Prosigue Lebrun repitiendo los gastados lugares comunes acerca de Lope: «Era un hombre dotado de mucho ingenio; se le debe admirar como un prodigio de invención, de facilidad, de ingenio, de abundancia; pero su genio era más bien de improvisador que de poeta... Poeta muy inferior a Shakespeare, con el cual marchaba paralelamente en el siglo XVII, y a quien se parece por la forma, sin parecérsele en nada por el fondo, que toca al corazón humano. Todo esto sea dicho sin disminuir en un ápice la admiración a que tiene derecho este sorprendente genio; sin menoscabar en nada las obligaciones que le debe esta tragedia mía, cuyas más dramáticas situaciones le pertenecen; sin desconocer, en fin, la prodigiosa influencia que ha ejercido en todos los teatros del Continente, en Inglaterra misma, y acaso sobre Shakespeare (a), [a. Nada hay menos probado ni menos probable que esta influencia de Lope sobre Shakespeare.] porque Lope de Vega, aunque fuese de la misma edad que este gran poeta, había ya inundado el teatro con sus comedias cuando Shakespeare daba su primera obra, y las relaciones de los Países Bajos y de la Gran Bretaña habían debido de difundir en Inglaterra el estudio del español. Shakespeare ha podido, pues, conocer a Lope, cuya fama era tan popular y tan extensa que había penetrado hasta en Asia y se le representaba en el serrallo de Constantinopla. Es incontestable, por lo menos, que su influencia entre nosotros ha sido muy grande. Nuestro Teatro fué español por largo tiempo. Esta influencia pudo habernos sido más saludable y ayudarnos a fundar en Francia un Teatro nacional como el suyo; porque Lope de Vega es enteramente moderno, enteramente histórico, y está totalmente impregnado de las costumbres, de la religión, de las creencias, del espíritu de su tiempo y de su país, y en esto es en lo que debía haber sido imitado, y no en las complicaciones y en los embrollos de sus intrigas; en esto es en lo que podría servir aún de modelo a los poetas de nuestros días, y no en las formas de su drama, que, careciendo de proporción y medida, no pueden convenir al nuestro..., porque hay un gusto francés diferente del de los demás países, un gusto de orden, de regla, de límites, de leyes, aun en medio de la mayor libertad.»

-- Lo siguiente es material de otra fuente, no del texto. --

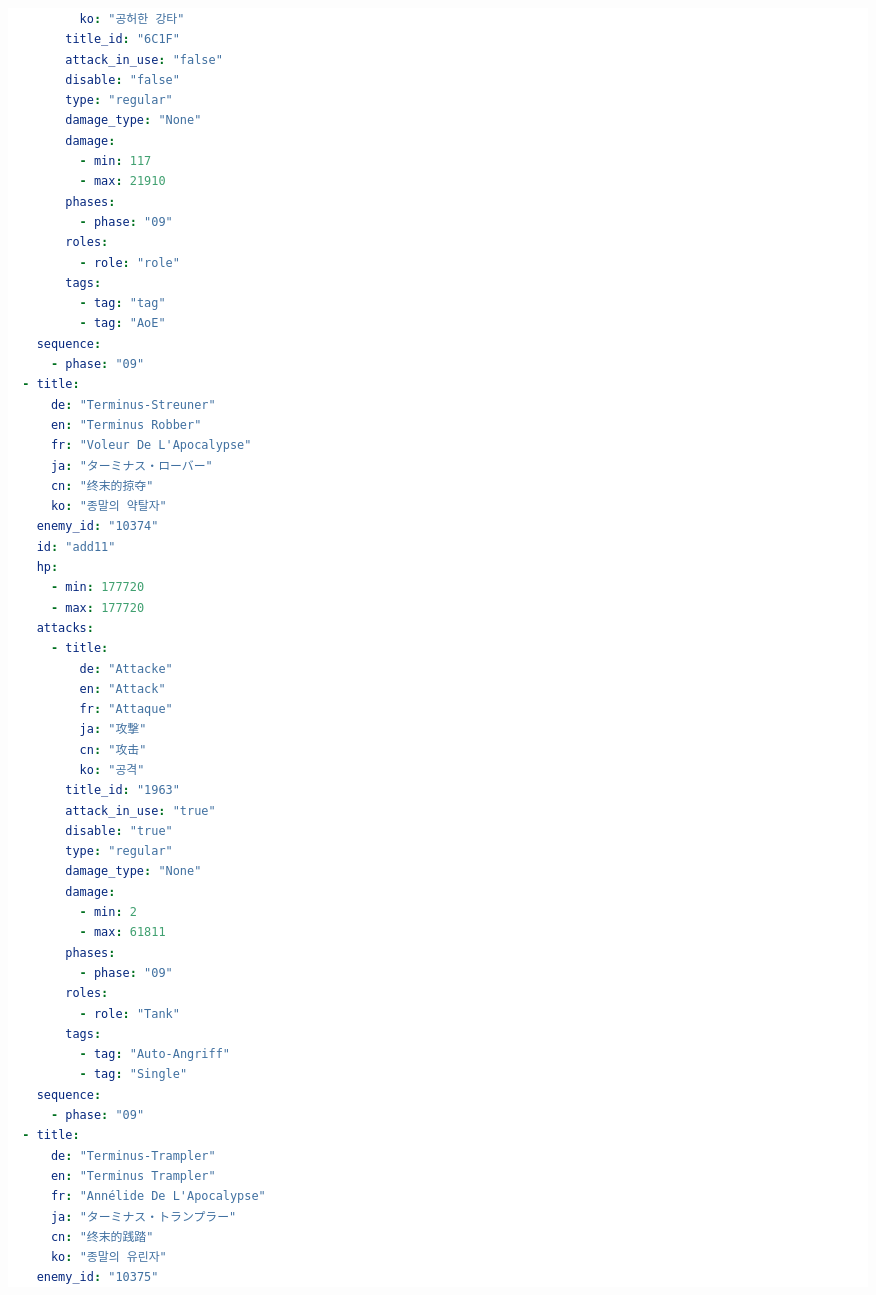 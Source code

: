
 ```yaml
          ko: "공허한 강타"
        title_id: "6C1F"
        attack_in_use: "false"
        disable: "false"
        type: "regular"
        damage_type: "None"
        damage:
          - min: 117
          - max: 21910
        phases:
          - phase: "09"
        roles:
          - role: "role"
        tags:
          - tag: "tag"
          - tag: "AoE"
    sequence:
      - phase: "09"
  - title:
      de: "Terminus-Streuner"
      en: "Terminus Robber"
      fr: "Voleur De L'Apocalypse"
      ja: "ターミナス・ローバー"
      cn: "终末的掠夺"
      ko: "종말의 약탈자"
    enemy_id: "10374"
    id: "add11"
    hp:
      - min: 177720
      - max: 177720
    attacks:
      - title:
          de: "Attacke"
          en: "Attack"
          fr: "Attaque"
          ja: "攻撃"
          cn: "攻击"
          ko: "공격"
        title_id: "1963"
        attack_in_use: "true"
        disable: "true"
        type: "regular"
        damage_type: "None"
        damage:
          - min: 2
          - max: 61811
        phases:
          - phase: "09"
        roles:
          - role: "Tank"
        tags:
          - tag: "Auto-Angriff"
          - tag: "Single"
    sequence:
      - phase: "09"
  - title:
      de: "Terminus-Trampler"
      en: "Terminus Trampler"
      fr: "Annélide De L'Apocalypse"
      ja: "ターミナス・トランプラー"
      cn: "终末的践踏"
      ko: "종말의 유린자"
    enemy_id: "10375"
``` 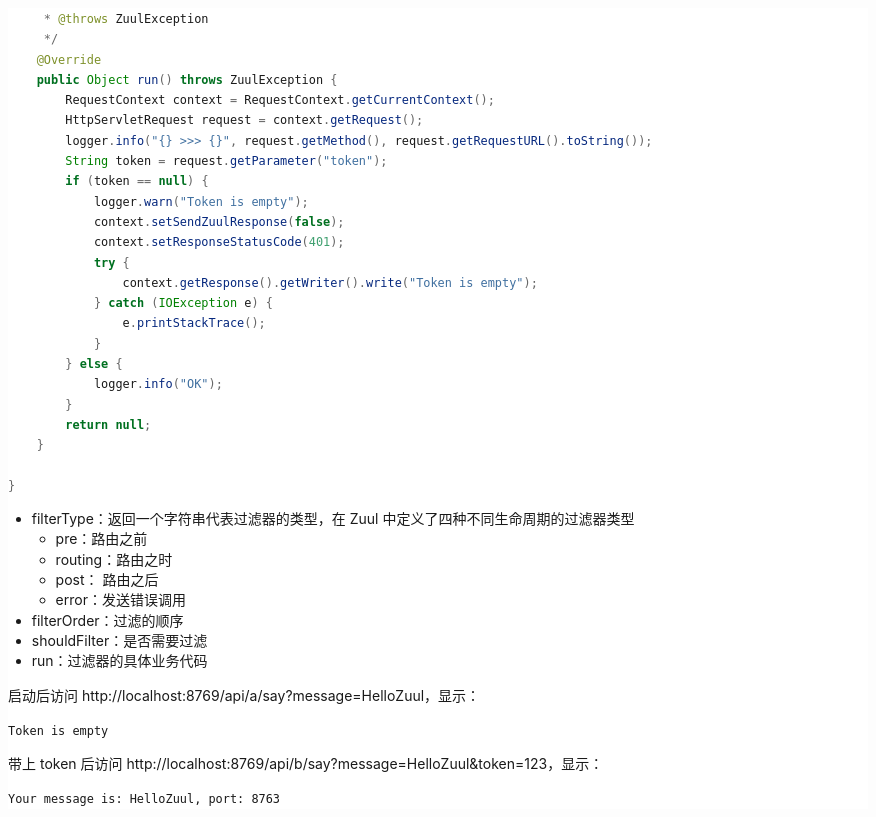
 ```java
     * @throws ZuulException
     */
    @Override
    public Object run() throws ZuulException {
        RequestContext context = RequestContext.getCurrentContext();
        HttpServletRequest request = context.getRequest();
        logger.info("{} >>> {}", request.getMethod(), request.getRequestURL().toString());
        String token = request.getParameter("token");
        if (token == null) {
            logger.warn("Token is empty");
            context.setSendZuulResponse(false);
            context.setResponseStatusCode(401);
            try {
                context.getResponse().getWriter().write("Token is empty");
            } catch (IOException e) {
                e.printStackTrace();
            }
        } else {
            logger.info("OK");
        }
        return null;
    }

}
```

- filterType：返回一个字符串代表过滤器的类型，在 Zuul 中定义了四种不同生命周期的过滤器类型
  - pre：路由之前
  - routing：路由之时
  - post： 路由之后
  - error：发送错误调用
- filterOrder：过滤的顺序
- shouldFilter：是否需要过滤
- run：过滤器的具体业务代码

启动后访问 http://localhost:8769/api/a/say?message=HelloZuul，显示：

```
Token is empty
```

带上 token 后访问 http://localhost:8769/api/b/say?message=HelloZuul&token=123，显示：

```
Your message is: HelloZuul, port: 8763
```
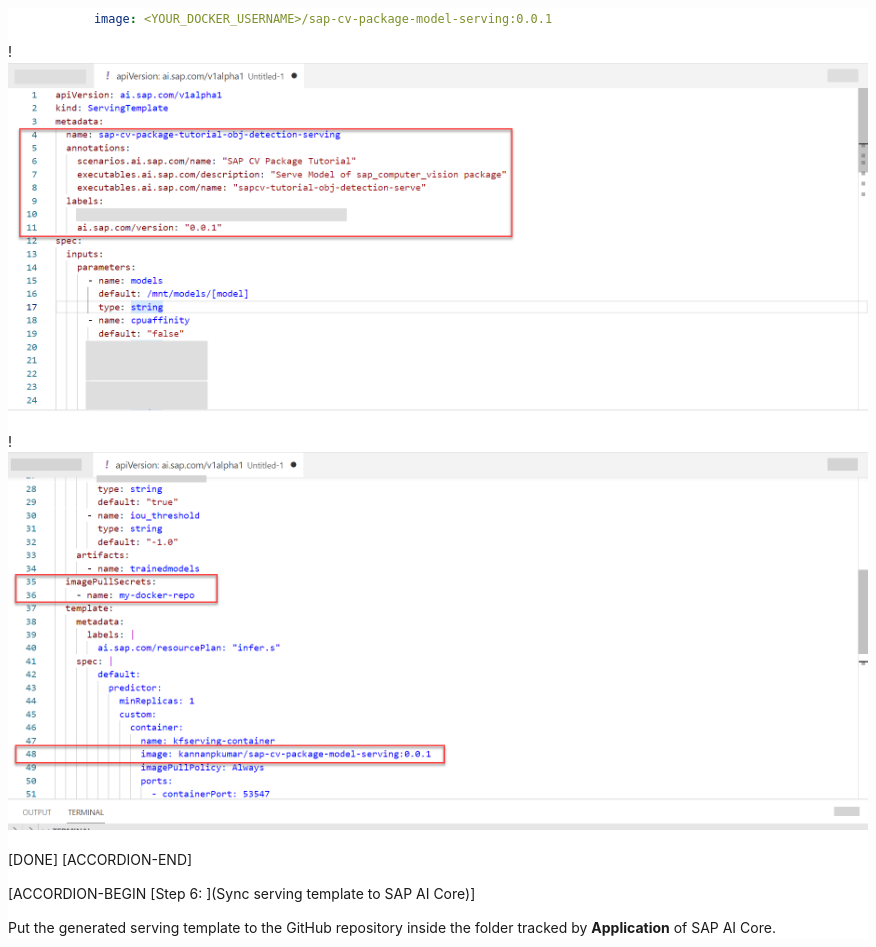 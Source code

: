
 ```YAML
            image: <YOUR_DOCKER_USERNAME>/sap-cv-package-model-serving:0.0.1

```

!![image](img/demo-serving-template-edit-1.png)

!![image](img/demo-serving-template-edit-2.png)


[DONE]
[ACCORDION-END]


[ACCORDION-BEGIN [Step 6: ](Sync serving template to SAP AI Core)]

Put the generated serving template to the GitHub repository inside the folder tracked by **Application** of SAP AI Core.

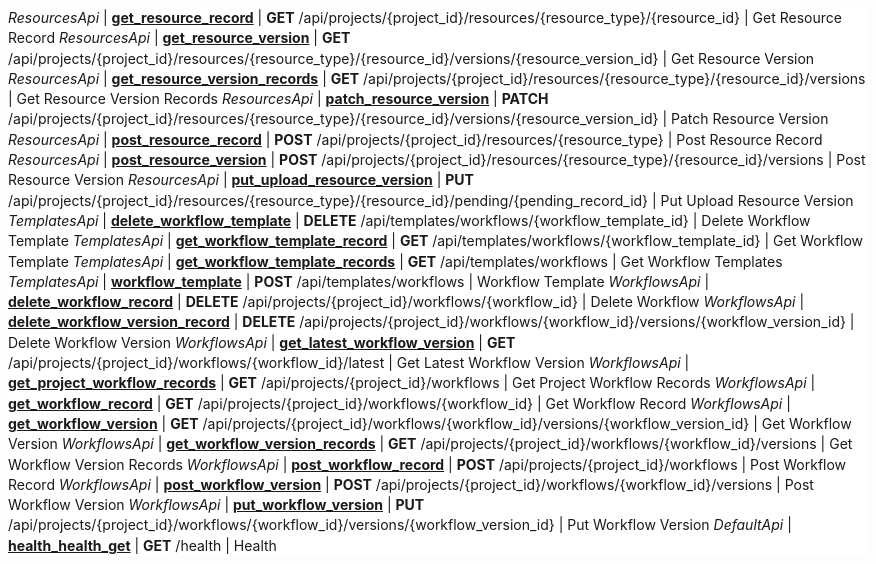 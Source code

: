 *ResourcesApi* | [**get_resource_record**](docs/ResourcesApi.md#get_resource_record) | **GET** /api/projects/{project_id}/resources/{resource_type}/{resource_id} | Get Resource Record
*ResourcesApi* | [**get_resource_version**](docs/ResourcesApi.md#get_resource_version) | **GET** /api/projects/{project_id}/resources/{resource_type}/{resource_id}/versions/{resource_version_id} | Get Resource Version
*ResourcesApi* | [**get_resource_version_records**](docs/ResourcesApi.md#get_resource_version_records) | **GET** /api/projects/{project_id}/resources/{resource_type}/{resource_id}/versions | Get Resource Version Records
*ResourcesApi* | [**patch_resource_version**](docs/ResourcesApi.md#patch_resource_version) | **PATCH** /api/projects/{project_id}/resources/{resource_type}/{resource_id}/versions/{resource_version_id} | Patch Resource Version
*ResourcesApi* | [**post_resource_record**](docs/ResourcesApi.md#post_resource_record) | **POST** /api/projects/{project_id}/resources/{resource_type} | Post Resource Record
*ResourcesApi* | [**post_resource_version**](docs/ResourcesApi.md#post_resource_version) | **POST** /api/projects/{project_id}/resources/{resource_type}/{resource_id}/versions | Post Resource Version
*ResourcesApi* | [**put_upload_resource_version**](docs/ResourcesApi.md#put_upload_resource_version) | **PUT** /api/projects/{project_id}/resources/{resource_type}/{resource_id}/pending/{pending_record_id} | Put Upload Resource Version
*TemplatesApi* | [**delete_workflow_template**](docs/TemplatesApi.md#delete_workflow_template) | **DELETE** /api/templates/workflows/{workflow_template_id} | Delete Workflow Template
*TemplatesApi* | [**get_workflow_template_record**](docs/TemplatesApi.md#get_workflow_template_record) | **GET** /api/templates/workflows/{workflow_template_id} | Get Workflow Template
*TemplatesApi* | [**get_workflow_template_records**](docs/TemplatesApi.md#get_workflow_template_records) | **GET** /api/templates/workflows | Get Workflow Templates
*TemplatesApi* | [**workflow_template**](docs/TemplatesApi.md#workflow_template) | **POST** /api/templates/workflows | Workflow Template
*WorkflowsApi* | [**delete_workflow_record**](docs/WorkflowsApi.md#delete_workflow_record) | **DELETE** /api/projects/{project_id}/workflows/{workflow_id} | Delete Workflow
*WorkflowsApi* | [**delete_workflow_version_record**](docs/WorkflowsApi.md#delete_workflow_version_record) | **DELETE** /api/projects/{project_id}/workflows/{workflow_id}/versions/{workflow_version_id} | Delete Workflow Version
*WorkflowsApi* | [**get_latest_workflow_version**](docs/WorkflowsApi.md#get_latest_workflow_version) | **GET** /api/projects/{project_id}/workflows/{workflow_id}/latest | Get Latest Workflow Version
*WorkflowsApi* | [**get_project_workflow_records**](docs/WorkflowsApi.md#get_project_workflow_records) | **GET** /api/projects/{project_id}/workflows | Get Project Workflow Records
*WorkflowsApi* | [**get_workflow_record**](docs/WorkflowsApi.md#get_workflow_record) | **GET** /api/projects/{project_id}/workflows/{workflow_id} | Get Workflow Record
*WorkflowsApi* | [**get_workflow_version**](docs/WorkflowsApi.md#get_workflow_version) | **GET** /api/projects/{project_id}/workflows/{workflow_id}/versions/{workflow_version_id} | Get Workflow Version
*WorkflowsApi* | [**get_workflow_version_records**](docs/WorkflowsApi.md#get_workflow_version_records) | **GET** /api/projects/{project_id}/workflows/{workflow_id}/versions | Get Workflow Version Records
*WorkflowsApi* | [**post_workflow_record**](docs/WorkflowsApi.md#post_workflow_record) | **POST** /api/projects/{project_id}/workflows | Post Workflow Record
*WorkflowsApi* | [**post_workflow_version**](docs/WorkflowsApi.md#post_workflow_version) | **POST** /api/projects/{project_id}/workflows/{workflow_id}/versions | Post Workflow Version
*WorkflowsApi* | [**put_workflow_version**](docs/WorkflowsApi.md#put_workflow_version) | **PUT** /api/projects/{project_id}/workflows/{workflow_id}/versions/{workflow_version_id} | Put Workflow Version
*DefaultApi* | [**health_health_get**](docs/DefaultApi.md#health_health_get) | **GET** /health | Health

Los personajes de El Cid de Andulucía son el Rey Don Sancho IV, Sancho Ortiz de las Roelas, Bustos Tavera, Doña Estrella, D. Juan de Lara, favorito del Rey; D. Elías de Mendoza, camarero mayor; D. Pérez de Guzmán (¡sic!), caballero de la comitiva del Rey; Doña Berengumla, amiga y prima de Estrella; Inés, criada suya; Zoraida, esclava mora; Dávila, halconero de la casa de Roelas; Enrique, criado de D. Bustos; alcaldes, regidores, damas y nobles de Sevilla, etc.

Los actos primero, tercero y quinto pasan en el alcázar de Sevilla; el segundo y el cuarto en casa de Bustos y Doña Estrella.

Debo a mi docto amigo A. Morel-Fatio noticia y extractos de esta pieza, no conocida en España.

[p. 226]. [1] . Some account of the lives and writings of Lope Felix de Vega Carpio and Guillen de Castro, dos volúmenes. London, printed by Thomas Davidson, Whitefriars, 1817. (Tomo I, páginas 155 a 200.)

[p. 226]. [2] . Reimpreso en el segundo tomo de las obras dramáticas de su autor, edición de Cotta (Stuttgart, 1860).

[p. 226]. [3] . Essai sur le Théatre espagnol, I, 43-74.

[p. 228]. [1] . Ya he indicado antes que este pasaje parece ser una intercalación de Andrés de Claramonte.

[p. 229]. [1] . No hay más descuido que el de convertir a Lope de Vega en canónigo. La erudición biográfica no era el fuerte de este simpático vulgarizador de las cosas españolas.

[p. 230]. [1] . Es muy singular que Grillparzer no dé muestras de conocer La Estrella de Sevilla. A lo menos, nada dejó escrito sobre ella. Inútil parece advertir que, más o menos extensamente, la examinan todas los historiadores de nuestro Teatro (Schack, Klein, Schaëffer...) y todos nuestros autores de Manuales de Literatura, desde Gil y Zárate en adelante.

[p. 230]. [2] . Con el título de La Estrella de Madrid, compuso una zarzuela don Adelardo López de Ayala. Además del título, que ya recuerda la obra de Lope, hay en ella una dama enamorada del matador de su hermano, y un Rey que persigue de amores a la dama, el cual Rey no es aquí Don Sancho el Bravo, sino Felipe IV, Monarca predilecto de los autores de zarzuelas. En los lances no hay semejanza ninguna, y aunque ésta y otras producciones de Ayala pueden considerarse como felices ensayos de imitación del Teatro antiguo, lo son de la manera de Calderón, más bien que de la de Lope.